The Google Algorithms of 2014
Published on December 30, 2014
Another year has come and gone, as inbound marketers everywhere take this opportunity to look back on where Google has taken us this past year.
We're certainly used to ever-shifting algorithms, looking as far back as the 90s to map out the meandering journey of Google's search engine capabilities. 2014, however, was a year that brought the web some pretty significant changes in of itself.
Here are the major Google algorithm updates we've seen in 2014, originally detailed by Hubspot.
Page Layout #3
We started off the year with a Google algorithm change in February, where a new Page Layout algorithm - known as "Top Heavy" - which was manufactured to ding sites with too many ads above the fold.

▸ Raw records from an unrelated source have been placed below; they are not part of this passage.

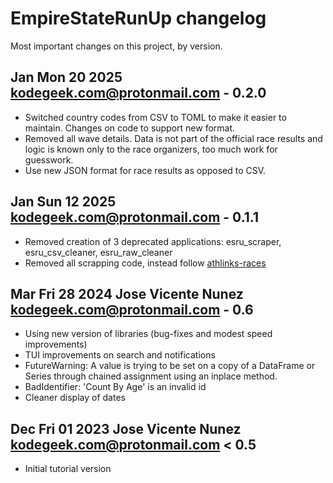# EmpireStateRunUp changelog

Most important changes on this project, by version.

## Jan Mon 20 2025 <kodegeek.com@protonmail.com> - 0.2.0
- Switched country codes from CSV to TOML to make it easier to maintain. Changes on code to support new format.
- Removed all wave details. Data is not part of the official race results and logic is known only to the race 
  organizers, too much work for guesswork.
- Use new JSON format for race results as opposed to CSV.

## Jan Sun 12 2025 <kodegeek.com@protonmail.com> - 0.1.1
- Removed creation of 3 deprecated applications: esru_scraper, esru_csv_cleaner, esru_raw_cleaner
- Removed all scrapping code, instead follow [athlinks-races](https://github.com/josevnz/athlinks-races)

## Mar Fri 28 2024 Jose Vicente Nunez <kodegeek.com@protonmail.com> - 0.6
- Using new version of libraries (bug-fixes and modest speed improvements)
- TUI improvements on search and notifications
- FutureWarning: A value is trying to be set on a copy of a DataFrame or Series through chained assignment using an inplace method.
- BadIdentifier: 'Count By Age' is an invalid id
- Cleaner display of dates

## Dec Fri 01 2023 Jose Vicente Nunez <kodegeek.com@protonmail.com> < 0.5
- Initial tutorial version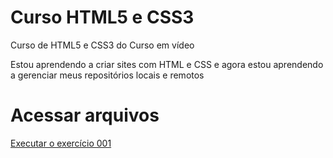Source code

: # Curso HTML5 e CSS3
 Curso de HTML5 e CSS3 do Curso em vídeo

 Estou aprendendo a criar sites com HTML e CSS e agora estou aprendendo a gerenciar meus repositórios locais e remotos

# Acessar arquivos

<a href="https://miguelesss.github.io/Curso-HTML5-e-CSS3/modulo01/exercicios/exe001/index.html">Executar o exercício 001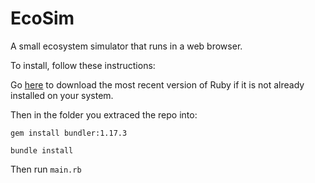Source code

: # EcoSim
A small ecosystem simulator that runs in a web browser.

To install, follow these instructions:

Go [here](https://www.ruby-lang.org/en/downloads/) to download the most recent version of Ruby if it is not already installed on your system.

Then in the folder you extraced the repo into:

`gem install bundler:1.17.3`

`bundle install`

Then run `main.rb`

This was the first step in the year made strictly to improve user experience, and aimed to give users the content they want right after they click a search result.
A major Panda 4.0 update occurred in May, specifically aimed to help small business and websites with quality content to perform better in search results.
Payday Loan 2.0/3.0
May also brought a 2.0 update to the Payday Loan function, though the specific details of this update were a little hazy. It seemed to penalize specific "spammy" or spam-heavy sites.

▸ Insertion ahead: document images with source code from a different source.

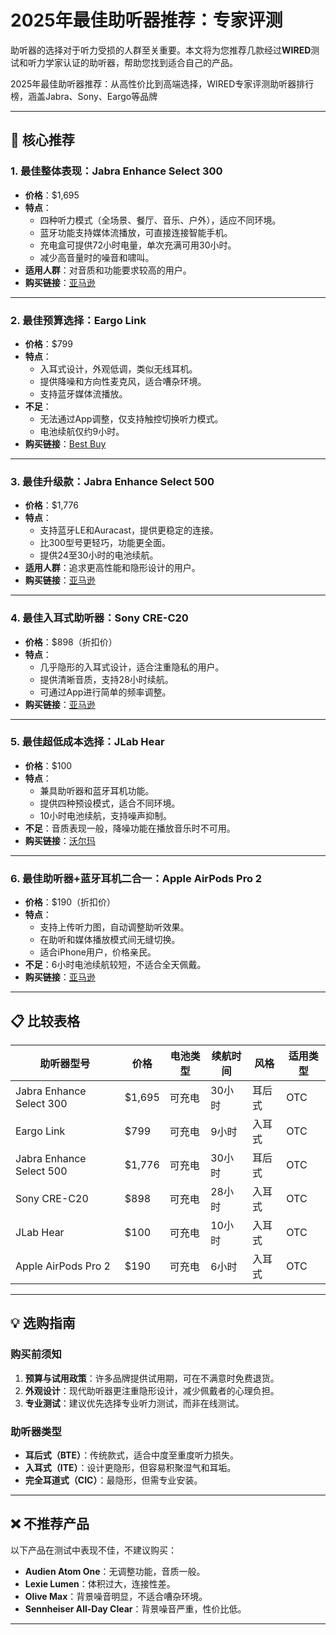 # 2025年最佳助听器推荐：专家评测

助听器的选择对于听力受损的人群至关重要。本文将为您推荐几款经过**WIRED**测试和听力学家认证的助听器，帮助您找到适合自己的产品。

2025年最佳助听器推荐：从高性价比到高端选择，WIRED专家评测助听器排行榜，涵盖Jabra、Sony、Eargo等品牌

---

## 📌 核心推荐

### **1. 最佳整体表现：Jabra Enhance Select 300**
- **价格**：$1,695
- **特点**：
  - 四种听力模式（全场景、餐厅、音乐、户外），适应不同环境。
  - 蓝牙功能支持媒体流播放，可直接连接智能手机。
  - 充电盒可提供72小时电量，单次充满可用30小时。
  - 减少高音量时的噪音和啸叫。
- **适用人群**：对音质和功能要求较高的用户。
- **购买链接**：[亚马逊](https://www.amazon.com/Jabra-Audiology-Bluetooth-Streaming-Comfortable/dp/B0D5WXPXH1)

---

### **2. 最佳预算选择：Eargo Link**
- **价格**：$799
- **特点**：
  - 入耳式设计，外观低调，类似无线耳机。
  - 提供降噪和方向性麦克风，适合嘈杂环境。
  - 支持蓝牙媒体流播放。
- **不足**：
  - 无法通过App调整，仅支持触控切换听力模式。
  - 电池续航仅约9小时。
- **购买链接**：[Best Buy](https://www.bestbuy.com/site/link-by-eargo-otc-hearing-aids-black/6574998.p)

---

### **3. 最佳升级款：Jabra Enhance Select 500**
- **价格**：$1,776
- **特点**：
  - 支持蓝牙LE和Auracast，提供更稳定的连接。
  - 比300型号更轻巧，功能更全面。
  - 提供24至30小时的电池续航。
- **适用人群**：追求更高性能和隐形设计的用户。
- **购买链接**：[亚马逊](https://www.amazon.com/Jabra-Audiology-Bluetooth-Streaming-Comfortable/dp/B0D5WW8TSB)

---

### **4. 最佳入耳式助听器：Sony CRE-C20**
- **价格**：$898（折扣价）
- **特点**：
  - 几乎隐形的入耳式设计，适合注重隐私的用户。
  - 提供清晰音质，支持28小时续航。
  - 可通过App进行简单的频率调整。
- **购买链接**：[亚马逊](https://www.amazon.com/Sony-Self-Fitting-Prescription-Grade-Customizable-Rechargeable/dp/B0CSVL1Y47)

---

### **5. 最佳超低成本选择：JLab Hear**
- **价格**：$100
- **特点**：
  - 兼具助听器和蓝牙耳机功能。
  - 提供四种预设模式，适合不同环境。
  - 10小时电池续航，支持噪声抑制。
- **不足**：音质表现一般，降噪功能在播放音乐时不可用。
- **购买链接**：[沃尔玛](https://www.walmart.com/ip/JLab-Hear-OTC-Hearing-Aid-Wireless-Earbuds-Traditional-Earbud-Fit-Bluetooth-5-3-Four-Preset-Modes-In-Ear-Detection-Built-in-Feedback-Suppression-Clou/5771219552)

---

### **6. 最佳助听器+蓝牙耳机二合一：Apple AirPods Pro 2**
- **价格**：$190（折扣价）
- **特点**：
  - 支持上传听力图，自动调整助听效果。
  - 在助听和媒体播放模式间无缝切换。
  - 适合iPhone用户，价格亲民。
- **不足**：6小时电池续航较短，不适合全天佩戴。
- **购买链接**：[亚马逊](https://www.amazon.com/Apple-Generation-Cancelling-Transparency-Personalized/dp/B0D1XD1ZV3)

---

## 📋 比较表格

| **助听器型号**             | **价格**       | **电池类型** | **续航时间** | **风格** | **适用类型** |
|----------------------------|----------------|--------------|--------------|----------|--------------|
| Jabra Enhance Select 300   | $1,695         | 可充电       | 30小时       | 耳后式   | OTC          |
| Eargo Link                 | $799           | 可充电       | 9小时        | 入耳式   | OTC          |
| Jabra Enhance Select 500   | $1,776         | 可充电       | 30小时       | 耳后式   | OTC          |
| Sony CRE-C20               | $898           | 可充电       | 28小时       | 入耳式   | OTC          |
| JLab Hear                  | $100           | 可充电       | 10小时       | 入耳式   | OTC          |
| Apple AirPods Pro 2        | $190           | 可充电       | 6小时        | 入耳式   | OTC          |

---

## 💡 选购指南

### **购买前须知**
1. **预算与试用政策**：许多品牌提供试用期，可在不满意时免费退货。
2. **外观设计**：现代助听器更注重隐形设计，减少佩戴者的心理负担。
3. **专业测试**：建议优先选择专业听力测试，而非在线测试。

### **助听器类型**
- **耳后式（BTE）**：传统款式，适合中度至重度听力损失。
- **入耳式（ITE）**：设计更隐形，但容易积聚湿气和耳垢。
- **完全耳道式（CIC）**：最隐形，但需专业安装。

---

## ❌ 不推荐产品

以下产品在测试中表现不佳，不建议购买：
- **Audien Atom One**：无调整功能，音质一般。
- **Lexie Lumen**：体积过大，连接性差。
- **Olive Max**：背景噪音明显，不适合嘈杂环境。
- **Sennheiser All-Day Clear**：背景噪音严重，性价比低。

---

3.0 unveiled in June, which made a significant adaptation to the anti-spam algorithm and targeting spammy queries more generally (as compared to 2.0.)
The Death of Google Authorship Photos (and Authorship Altogether)
Remember seeing photos and authorship annotations next to some of your searches? Well, Google officially plucked out authorship photos in June, stating that the change de-cluttered search engine results, especially for mobile users.
Later in August, Authorship was removed altogether, removing the relevance of the "rel=author" tag data. Why was it removed? Apparently there was low publisher and webmaster adoption. (Learn more about the death of Authorship here.)
This was perhaps the biggest change of the year, helping local businesses climb traditional web searches by improved distance and location ranking parameters.
Pigeon also boosted local directory sites like Yelp and TripAdvisor when searching for region-specific businesses, favoring review sites amd aggregators over individual properties, presumably aiming to give consumers more data, not just more access.
HTTPS/SSL as a Ranking Signal
Google determines organic search page rankings through about 200 ranking signals, and in August added secure sites to this list as part of a broader effort to make the internet a more safe place. This is a pretty minor change in the gramd scheme of things, but perhaps a statement about where Google is headed?
The 27th Panda update came in September, heightening the search filter to be more precise with what is low quality content, thereby allowing more medium-sized sites with high quality content a better ability to compete. This is an area in which we, Geek | Chicago, love to play.
In October, Google made another effort to fight digital media piracy by improving Pirate with heightened ability to ding sites with copyright infringement reports. This update evidently targeted a small group of suspect websites (and dropped their respective rankings significantly).
While this update really only affected less than 1% of English queries, it did help boost search engine ranking for websites who have cleaned up webspam discovered in the previous Penguin update. This update also dinged sites with newly found spam.